Mentira número 5: son golpistas
Esta es el mantra más repetido por la derecha nacionalista española, que considera que el referéndum del 1 de octubre, junto con su preparación y su incardinación en el marco jurídico, así como la declaración de semanas después fue un “golpe de estado”. Resulta más que curioso que aquellos que no tienen problemas a minimizar, y en algunos casos a reivindicar el régimen franquista, sean aquellos que más se desgañiten para exigir la aplicación permanente del artículo 155. Sí que hubo un golpe, pero fue inducido por el jefe del estado en su alocución (un implícito llamamiento a la represión) de 3 de octubre. Sus palabras fueron interpretadas como una carta blanca por parte de los cuerpos policiales y el poder judicia (y el TC) para encarcelar con cargos ficticios a buena parte de sus protagonistas, para impedir el nombramiento del presidente Puigdemont forzando vergonzosamente la legalidad o para acusar de terrorismo a quienes cortaban carreteras poseyendo pitos amarillos, como es el caso de Tamara Carrasco. Los jueces europeos no se podían creer lo que veían, de manera que diplomáticamente han desautorizado la justicia-ficción elaborada desde el Supremo, rebajándola reiteradamente por los tribunales europeos a la segunda división europea, justo al lado de Turquía.

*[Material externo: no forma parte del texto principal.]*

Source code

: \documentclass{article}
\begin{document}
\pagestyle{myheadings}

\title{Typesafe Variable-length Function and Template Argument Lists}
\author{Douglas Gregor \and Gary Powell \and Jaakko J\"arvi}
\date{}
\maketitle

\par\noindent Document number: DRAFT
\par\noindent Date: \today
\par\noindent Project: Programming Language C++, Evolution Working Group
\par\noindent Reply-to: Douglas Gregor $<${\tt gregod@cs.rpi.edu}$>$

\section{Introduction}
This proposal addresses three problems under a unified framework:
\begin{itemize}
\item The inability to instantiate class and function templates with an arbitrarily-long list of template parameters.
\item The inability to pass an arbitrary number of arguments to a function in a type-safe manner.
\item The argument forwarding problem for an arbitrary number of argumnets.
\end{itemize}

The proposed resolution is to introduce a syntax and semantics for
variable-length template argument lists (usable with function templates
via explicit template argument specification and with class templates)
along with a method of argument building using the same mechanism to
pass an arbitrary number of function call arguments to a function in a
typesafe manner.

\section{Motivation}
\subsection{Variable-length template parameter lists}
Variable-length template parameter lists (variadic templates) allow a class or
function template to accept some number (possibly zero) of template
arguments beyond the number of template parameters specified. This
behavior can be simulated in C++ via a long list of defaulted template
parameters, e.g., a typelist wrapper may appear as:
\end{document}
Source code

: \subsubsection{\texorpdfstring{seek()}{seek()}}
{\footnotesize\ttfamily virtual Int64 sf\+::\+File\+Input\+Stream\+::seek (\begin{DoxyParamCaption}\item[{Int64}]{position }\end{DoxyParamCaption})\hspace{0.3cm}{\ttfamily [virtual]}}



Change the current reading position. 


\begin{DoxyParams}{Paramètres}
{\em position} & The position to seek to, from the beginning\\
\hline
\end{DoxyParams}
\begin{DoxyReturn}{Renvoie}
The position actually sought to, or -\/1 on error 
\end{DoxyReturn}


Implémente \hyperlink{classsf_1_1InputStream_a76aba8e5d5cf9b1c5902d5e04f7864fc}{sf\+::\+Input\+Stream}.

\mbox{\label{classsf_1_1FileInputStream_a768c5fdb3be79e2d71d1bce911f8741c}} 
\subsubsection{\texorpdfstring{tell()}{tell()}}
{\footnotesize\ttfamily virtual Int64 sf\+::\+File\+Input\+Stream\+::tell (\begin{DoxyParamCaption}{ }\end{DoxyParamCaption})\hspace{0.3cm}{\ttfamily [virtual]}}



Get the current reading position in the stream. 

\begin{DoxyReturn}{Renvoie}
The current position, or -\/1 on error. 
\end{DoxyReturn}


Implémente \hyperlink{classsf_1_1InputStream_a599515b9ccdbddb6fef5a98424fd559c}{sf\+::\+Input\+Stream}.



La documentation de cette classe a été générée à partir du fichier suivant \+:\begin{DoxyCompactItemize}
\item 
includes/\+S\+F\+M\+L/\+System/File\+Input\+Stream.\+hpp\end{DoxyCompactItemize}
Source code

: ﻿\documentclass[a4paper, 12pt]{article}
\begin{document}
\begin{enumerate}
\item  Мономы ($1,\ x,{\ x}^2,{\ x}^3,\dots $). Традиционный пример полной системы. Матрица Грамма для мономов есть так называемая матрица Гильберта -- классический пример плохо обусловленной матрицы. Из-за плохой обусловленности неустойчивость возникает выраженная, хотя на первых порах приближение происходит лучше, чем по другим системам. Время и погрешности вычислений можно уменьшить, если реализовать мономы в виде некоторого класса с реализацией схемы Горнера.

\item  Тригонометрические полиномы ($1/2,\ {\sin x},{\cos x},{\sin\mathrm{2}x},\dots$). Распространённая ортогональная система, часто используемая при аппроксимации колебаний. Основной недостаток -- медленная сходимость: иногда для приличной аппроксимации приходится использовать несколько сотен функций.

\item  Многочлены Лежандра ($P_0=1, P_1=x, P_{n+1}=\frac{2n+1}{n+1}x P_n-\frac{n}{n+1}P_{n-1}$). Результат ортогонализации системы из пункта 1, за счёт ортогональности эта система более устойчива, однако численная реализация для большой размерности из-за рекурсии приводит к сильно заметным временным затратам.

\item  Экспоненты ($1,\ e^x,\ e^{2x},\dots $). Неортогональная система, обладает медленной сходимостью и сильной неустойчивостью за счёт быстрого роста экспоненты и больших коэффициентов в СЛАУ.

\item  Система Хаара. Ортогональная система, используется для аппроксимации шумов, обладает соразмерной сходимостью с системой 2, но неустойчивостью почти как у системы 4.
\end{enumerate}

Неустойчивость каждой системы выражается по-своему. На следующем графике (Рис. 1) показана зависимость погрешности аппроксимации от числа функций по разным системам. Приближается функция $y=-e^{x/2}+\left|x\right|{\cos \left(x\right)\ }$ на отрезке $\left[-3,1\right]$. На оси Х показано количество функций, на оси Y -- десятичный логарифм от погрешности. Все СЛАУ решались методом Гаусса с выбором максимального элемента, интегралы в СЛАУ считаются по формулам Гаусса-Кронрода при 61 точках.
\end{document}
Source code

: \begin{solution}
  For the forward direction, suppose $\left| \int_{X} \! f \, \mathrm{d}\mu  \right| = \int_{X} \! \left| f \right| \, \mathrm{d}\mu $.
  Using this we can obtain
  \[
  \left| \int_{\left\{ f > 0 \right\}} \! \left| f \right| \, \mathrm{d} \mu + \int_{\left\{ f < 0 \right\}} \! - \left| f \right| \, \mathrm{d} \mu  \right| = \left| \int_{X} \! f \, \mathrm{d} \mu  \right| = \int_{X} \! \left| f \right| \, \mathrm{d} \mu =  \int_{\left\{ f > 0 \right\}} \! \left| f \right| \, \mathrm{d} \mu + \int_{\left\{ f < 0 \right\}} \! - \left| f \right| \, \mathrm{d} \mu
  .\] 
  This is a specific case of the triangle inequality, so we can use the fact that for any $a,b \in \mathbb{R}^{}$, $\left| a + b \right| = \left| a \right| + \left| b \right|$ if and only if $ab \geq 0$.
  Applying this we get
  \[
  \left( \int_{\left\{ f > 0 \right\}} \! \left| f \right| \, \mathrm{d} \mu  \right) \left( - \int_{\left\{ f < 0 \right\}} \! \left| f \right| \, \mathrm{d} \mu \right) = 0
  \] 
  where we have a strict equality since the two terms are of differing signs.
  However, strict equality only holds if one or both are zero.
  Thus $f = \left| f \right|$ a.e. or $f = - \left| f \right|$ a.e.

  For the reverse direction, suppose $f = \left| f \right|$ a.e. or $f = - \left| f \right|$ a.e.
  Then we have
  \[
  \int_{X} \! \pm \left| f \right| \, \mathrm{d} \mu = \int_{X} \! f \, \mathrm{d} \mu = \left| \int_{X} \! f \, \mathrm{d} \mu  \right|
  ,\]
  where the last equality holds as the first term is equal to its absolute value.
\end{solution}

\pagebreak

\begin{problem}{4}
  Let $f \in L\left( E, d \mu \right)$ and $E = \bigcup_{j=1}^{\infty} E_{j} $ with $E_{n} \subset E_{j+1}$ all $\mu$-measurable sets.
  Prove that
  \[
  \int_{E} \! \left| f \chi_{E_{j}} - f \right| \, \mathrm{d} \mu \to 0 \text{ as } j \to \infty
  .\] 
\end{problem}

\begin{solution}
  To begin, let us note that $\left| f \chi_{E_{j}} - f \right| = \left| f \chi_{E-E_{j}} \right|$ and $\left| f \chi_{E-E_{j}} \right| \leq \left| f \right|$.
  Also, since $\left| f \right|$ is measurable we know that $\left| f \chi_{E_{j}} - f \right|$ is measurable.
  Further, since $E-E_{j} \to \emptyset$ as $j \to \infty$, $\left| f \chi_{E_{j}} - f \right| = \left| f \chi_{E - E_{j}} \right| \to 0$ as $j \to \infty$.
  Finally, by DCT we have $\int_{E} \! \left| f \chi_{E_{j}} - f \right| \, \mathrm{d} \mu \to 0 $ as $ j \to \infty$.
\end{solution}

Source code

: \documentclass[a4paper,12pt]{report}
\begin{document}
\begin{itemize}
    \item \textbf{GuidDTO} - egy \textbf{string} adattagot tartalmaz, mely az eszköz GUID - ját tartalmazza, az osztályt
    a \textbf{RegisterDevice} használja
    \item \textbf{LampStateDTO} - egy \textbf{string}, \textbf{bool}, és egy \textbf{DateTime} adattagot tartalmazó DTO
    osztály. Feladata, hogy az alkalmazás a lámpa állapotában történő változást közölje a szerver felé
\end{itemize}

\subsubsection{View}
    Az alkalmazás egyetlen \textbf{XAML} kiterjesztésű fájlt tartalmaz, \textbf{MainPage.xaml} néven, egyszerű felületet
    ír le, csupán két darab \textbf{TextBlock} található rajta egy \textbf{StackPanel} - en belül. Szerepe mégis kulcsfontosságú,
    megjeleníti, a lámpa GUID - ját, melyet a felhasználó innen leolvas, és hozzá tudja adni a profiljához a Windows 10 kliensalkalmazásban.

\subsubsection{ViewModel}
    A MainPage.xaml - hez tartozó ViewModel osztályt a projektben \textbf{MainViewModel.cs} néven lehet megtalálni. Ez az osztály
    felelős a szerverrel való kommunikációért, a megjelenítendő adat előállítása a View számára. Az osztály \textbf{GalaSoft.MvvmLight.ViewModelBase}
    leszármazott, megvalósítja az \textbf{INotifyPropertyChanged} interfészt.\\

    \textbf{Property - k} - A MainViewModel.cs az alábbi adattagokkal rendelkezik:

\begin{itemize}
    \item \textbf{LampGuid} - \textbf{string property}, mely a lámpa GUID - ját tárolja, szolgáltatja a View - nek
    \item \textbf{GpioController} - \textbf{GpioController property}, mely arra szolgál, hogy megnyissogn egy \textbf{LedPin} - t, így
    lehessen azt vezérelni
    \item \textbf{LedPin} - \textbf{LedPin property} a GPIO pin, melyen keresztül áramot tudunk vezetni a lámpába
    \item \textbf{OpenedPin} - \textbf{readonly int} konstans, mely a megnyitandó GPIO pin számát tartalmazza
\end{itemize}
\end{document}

Bonus Track núm. 2: es paradójico que,
teniendo en cuenta que la generalización constitucional de las autonomías (el
Café para Todos) se realizó, indiferentemente de la voluntad de la mayoría de
territorios, y con un mapa autonómico surrealista para diluir la innegable
condición nacional de Cataluña y el País Vasco, a lo largo de la aplicación del
155, el único territorio sin autonomía fuera precisamente éste.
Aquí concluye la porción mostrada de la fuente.